The roots of the horror that is modernist architecture go back to the early years of the 20th century, a time when the worlds of art, literature and music were all beginning to embrace the cult of modernism. In architecture things really got going when Walter Gropius founded the Bauhaus.
Of course no-one actually wanted the bleak, depressing and ugly architecture promoted by the Bauhaus. The only clients these architects got were socialist governments wanting to build housing for the workers. The workers, naturally, were not asked how they felt about having to live in these architectural horrors.
Modernist architecture got its big break when suddenly these European architects, people like Gropius and Ludwig Mies Van Der Rohe, arrived in the United States as refugees in the 30s. As Wolfe puts out, they were welcomed like great white gods who had consented to come down to earth and dwell among mortals. American architectural schools were falling over themselves to employ these godlike beings and young American architects eagerly abandoned any thought of trying to create distinctively American architecture in favour of a slavish colonial devotion to whatever the Europeans told them was the latest thing.
The result of all this was the abomination that became known as the International Style. Boxes. Boxes of glass, steel and concrete.

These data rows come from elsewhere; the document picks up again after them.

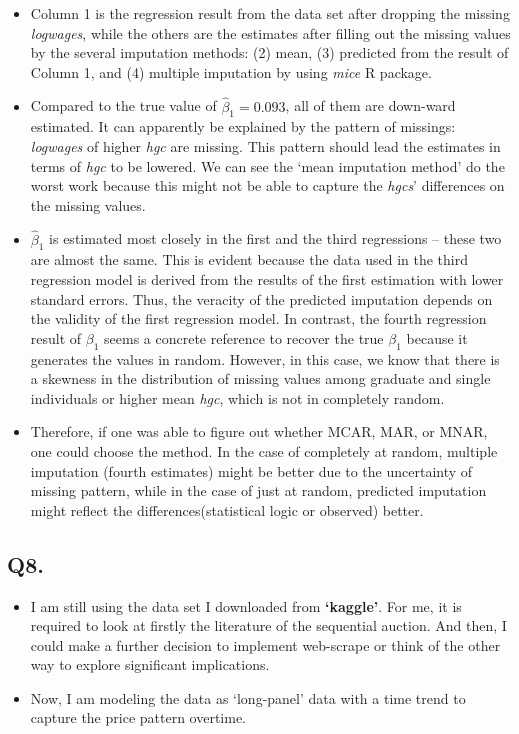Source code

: \documentclass{article}
\begin{document}
\begin{itemize}
\begin{table}[h]
\begin{tabular}[t]{lcccc}
			\end{tabular}
		\end{table}
		\item Column 1 is the regression result from the data set after dropping the missing \textit{logwages}, while the others are the estimates after filling out the missing values by the several imputation methods: (2) mean, (3) predicted from the result of Column 1, and (4) multiple imputation by using \textit{mice} R package.
		\item Compared to the true value of $ \widehat{\beta}_{1} = 0.093 $, all of them are down-ward estimated. It can apparently be explained by the pattern of missings: \textit{logwages} of higher \textit{hgc} are missing. This pattern should lead the estimates in terms of \textit{hgc} to be lowered. We can see the `mean imputation method' do the worst work because this might not be able to capture the \textit{hgcs}' differences on the missing values.
		\item $ \widehat{\beta}_{1} $ is estimated most closely in the first and the third regressions -- these two are almost the same. This is evident because the data used in the third regression model is derived from the results of the first estimation with lower standard errors. Thus, the veracity of the predicted imputation depends on the validity of the first regression model. In contrast, the fourth regression result of  $ \beta_{1} $ seems a concrete reference to recover the true $ \beta_{1} $ because it generates the values in random. However, in this case, we know that there is a skewness in the distribution of missing values among graduate and single individuals or higher mean \textit{hgc}, which is not in completely random.
		\item Therefore, if one was able to figure out whether MCAR, MAR, or MNAR, one could choose the method. In the case of completely at random, multiple imputation (fourth estimates) might be better due to the uncertainty of missing pattern, while in the case of just at random, predicted imputation might reflect the differences(statistical logic or observed) better.
	\end{itemize}
	
\subsection*{Q8.}
\begin{itemize}
	\item I am still using the data set I downloaded from \textbf{`kaggle'}. For me, it is required to look at firstly the literature of the sequential auction. And then, I could make a further decision to implement web-scrape or think of the other way to explore significant implications.
	\item Now, I am modeling the data as `long-panel' data with a time trend to capture the price pattern overtime.
\end{itemize}

		
		
		
\end{document}

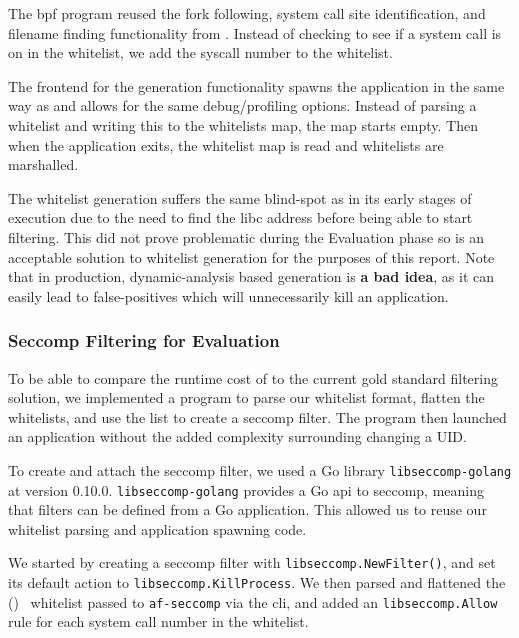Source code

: The \ac{bpf} program reused the fork following, system call site identification, and
filename finding functionality from \afss. Instead of checking to see if a
system call is on in the whitelist, we add the syscall number to the whitelist. 

The frontend for the generation functionality spawns the application in the same
way as \af and allows for the same debug/profiling options. Instead of parsing a
whitelist and writing this to the whitelists map, the map starts empty. Then
when the application exits, the whitelist map is read and whitelists are
marshalled.

The whitelist generation suffers the same blind-spot as \af in its early stages
of execution due to the need to find the \ac{libc} address before being able to
start filtering. This did not prove problematic during the Evaluation phase so
is an acceptable solution to whitelist generation for the purposes of this
report. Note that in production, dynamic-analysis based generation is \textbf{a
bad idea}, as it can easily lead to false-positives which will unnecessarily
kill an application.

\subsubsection{Seccomp Filtering for Evaluation}\label{subsubsec:syso-impl}

To be able to compare the runtime cost of \af to the current gold standard
filtering solution, we implemented a program to parse our whitelist format,
flatten the whitelists, and use the list to create a seccomp filter. The program
then launched an application without the added complexity surrounding changing
a UID.

To create and attach the seccomp filter, we used a Go library 
\texttt{libseccomp-golang} at version 0.10.0. \texttt{libseccomp-golang}
provides a Go \ac{api} to seccomp, meaning that filters can be defined from a
Go application. This allowed us to reuse our whitelist parsing and application
spawning code.

We started by creating a seccomp filter with \texttt{libseccomp.NewFilter()}, 
and set its default action to \texttt{libseccomp.KillProcess}. We then parsed
and flattened the (\afss)~ whitelist passed to \texttt{af-seccomp} via the
\ac{cli}, and added an \texttt{libseccomp.Allow} rule for each system call number in
the whitelist.


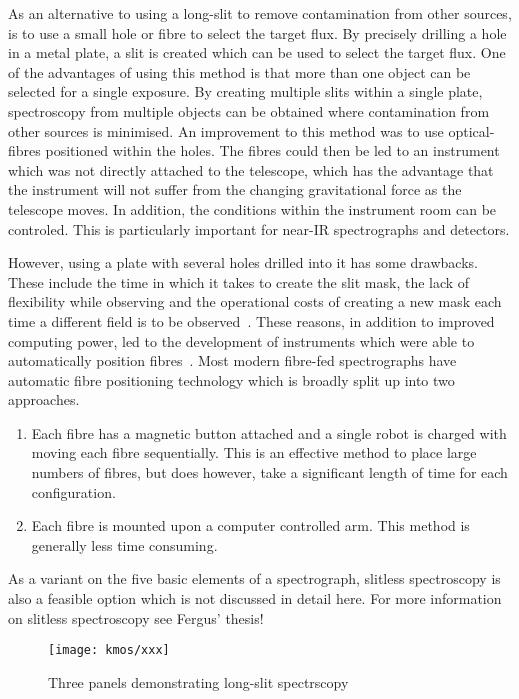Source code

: As an alternative to using a long-slit to remove contamination from other sources, is to use a small hole or fibre to select the target flux.
By precisely drilling a hole in a metal plate, a slit is created which can be used to select the target flux.
One of the advantages of using this method is that more than one object can be selected for a single exposure.
By creating multiple slits within a single plate, spectroscopy from multiple objects can be obtained where contamination from other sources is minimised.
An improvement to this method was to use optical-fibres positioned within the holes.
The fibres could then be led to an instrument which was not directly attached to the telescope, which has the advantage that the instrument will not suffer from the changing gravitational force as the telescope moves.
In addition, the conditions within the instrument room can be controled.
This is particularly important for near-IR spectrographs and detectors.

However, using a plate with several holes drilled into it has some drawbacks.
These include the time in which it takes to create the slit mask, the lack of flexibility while observing and the operational costs of creating a new mask each time a different field is to be observed~\citep{1986SPIE..627..118P}.
These reasons, in addition to improved computing power, led to the development of instruments which were able to automatically position fibres~\citep{1982SPIE..331..289T}.
Most modern fibre-fed spectrographs have automatic fibre positioning technology which is broadly split up into two approaches.

\begin{enumerate}
    \item Each fibre has a magnetic button attached and a single robot is charged with moving each fibre sequentially.
    This is an effective method to place large numbers of fibres, but does however, take a significant length of time for each configuration.
    \item Each fibre is mounted upon a computer controlled arm.
    This method is generally less time consuming.
\end{enumerate}

As a variant on the five basic elements of a spectrograph, slitless spectroscopy is also a feasible option which is not discussed in detail here.
For more information on slitless spectroscopy see Fergus' thesis!

\begin{figure}
 \centering
 \texttt{[image: kmos/xxx]}
 \caption[Long-slit Spectrscopy]{Three panels demonstrating long-slit spectrscopy
 \label{fig:long-slit}}
\end{figure}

The Bauhaus had been a kind of arty compound, cut off from the real world. The emphasis, as with modernist painting, was on theory. It was not necessary for the Bauhaus architects to have the buildings they designed actually built. Buildings that only ever existed on paper were just as good as real buildings. This emphasis on theory was something they brought to America with them. Getting academic posts was what counted. Once the modernists dominated the schools they could ensure that the International Style became the only approved style. It was the new orthodoxy and it was to be enforced.

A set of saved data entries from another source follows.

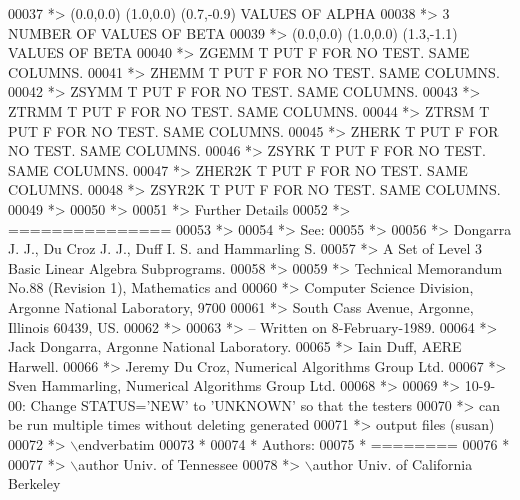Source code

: \begin{DoxyCode}
00037 \textcolor{comment}{*> (0.0,0.0) (1.0,0.0) (0.7,-0.9)       VALUES OF ALPHA}
00038 \textcolor{comment}{*> 3                 NUMBER OF VALUES OF BETA}
00039 \textcolor{comment}{*> (0.0,0.0) (1.0,0.0) (1.3,-1.1)       VALUES OF BETA}
00040 \textcolor{comment}{*> ZGEMM  T PUT F FOR NO TEST. SAME COLUMNS.}
00041 \textcolor{comment}{*> ZHEMM  T PUT F FOR NO TEST. SAME COLUMNS.}
00042 \textcolor{comment}{*> ZSYMM  T PUT F FOR NO TEST. SAME COLUMNS.}
00043 \textcolor{comment}{*> ZTRMM  T PUT F FOR NO TEST. SAME COLUMNS.}
00044 \textcolor{comment}{*> ZTRSM  T PUT F FOR NO TEST. SAME COLUMNS.}
00045 \textcolor{comment}{*> ZHERK  T PUT F FOR NO TEST. SAME COLUMNS.}
00046 \textcolor{comment}{*> ZSYRK  T PUT F FOR NO TEST. SAME COLUMNS.}
00047 \textcolor{comment}{*> ZHER2K T PUT F FOR NO TEST. SAME COLUMNS.}
00048 \textcolor{comment}{*> ZSYR2K T PUT F FOR NO TEST. SAME COLUMNS.}
00049 \textcolor{comment}{*>}
00050 \textcolor{comment}{*> }
00051 \textcolor{comment}{*> Further Details}
00052 \textcolor{comment}{*> ===============}
00053 \textcolor{comment}{*>}
00054 \textcolor{comment}{*> See:}
00055 \textcolor{comment}{*>}
00056 \textcolor{comment}{*>    Dongarra J. J., Du Croz J. J., Duff I. S. and Hammarling S.}
00057 \textcolor{comment}{*>    A Set of Level 3 Basic Linear Algebra Subprograms.}
00058 \textcolor{comment}{*>}
00059 \textcolor{comment}{*>    Technical Memorandum No.88 (Revision 1), Mathematics and}
00060 \textcolor{comment}{*>    Computer Science Division, Argonne National Laboratory, 9700}
00061 \textcolor{comment}{*>    South Cass Avenue, Argonne, Illinois 60439, US.}
00062 \textcolor{comment}{*>}
00063 \textcolor{comment}{*> -- Written on 8-February-1989.}
00064 \textcolor{comment}{*>    Jack Dongarra, Argonne National Laboratory.}
00065 \textcolor{comment}{*>    Iain Duff, AERE Harwell.}
00066 \textcolor{comment}{*>    Jeremy Du Croz, Numerical Algorithms Group Ltd.}
00067 \textcolor{comment}{*>    Sven Hammarling, Numerical Algorithms Group Ltd.}
00068 \textcolor{comment}{*>}
00069 \textcolor{comment}{*>    10-9-00:  Change STATUS='NEW' to 'UNKNOWN' so that the testers}
00070 \textcolor{comment}{*>              can be run multiple times without deleting generated}
00071 \textcolor{comment}{*>              output files (susan)}
00072 \textcolor{comment}{*> \(\backslash\)endverbatim}
00073 \textcolor{comment}{*}
00074 \textcolor{comment}{*  Authors:}
00075 \textcolor{comment}{*  ========}
00076 \textcolor{comment}{*}
00077 \textcolor{comment}{*> \(\backslash\)author Univ. of Tennessee }
00078 \textcolor{comment}{*> \(\backslash\)author Univ. of California Berkeley }

\end{DoxyCode}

An exclusive focus on theory was of course the hallmark of modernism in every field.
The horrors of modernism are of course mostly avoidable but architecture is kind of hard to avoid. People could not be forced to enjoy modernist paintings or modernist music but they could be forced to live and work in the soul-destroying boxes of modernist architecture.
Having done a brilliantly effective hatchet job on the modernists Wolfe then turns his attention to the post-modernists and proceeds to savage them as well, and rightly so.
In politics there is no weapon quite so devastating as ridicule and Wolfe is the master when it comes to wielding that particular sword. He’s in top form here. From Bauhaus to Our House is a very very funny book. Not just amusing but laugh-out-loud funny. But it’s not just funny, it offers extremely perceptive and important insights into the ways in which political and cultural elites operate. Wolfe understood right from the start just how vital cultural and artistic battles are.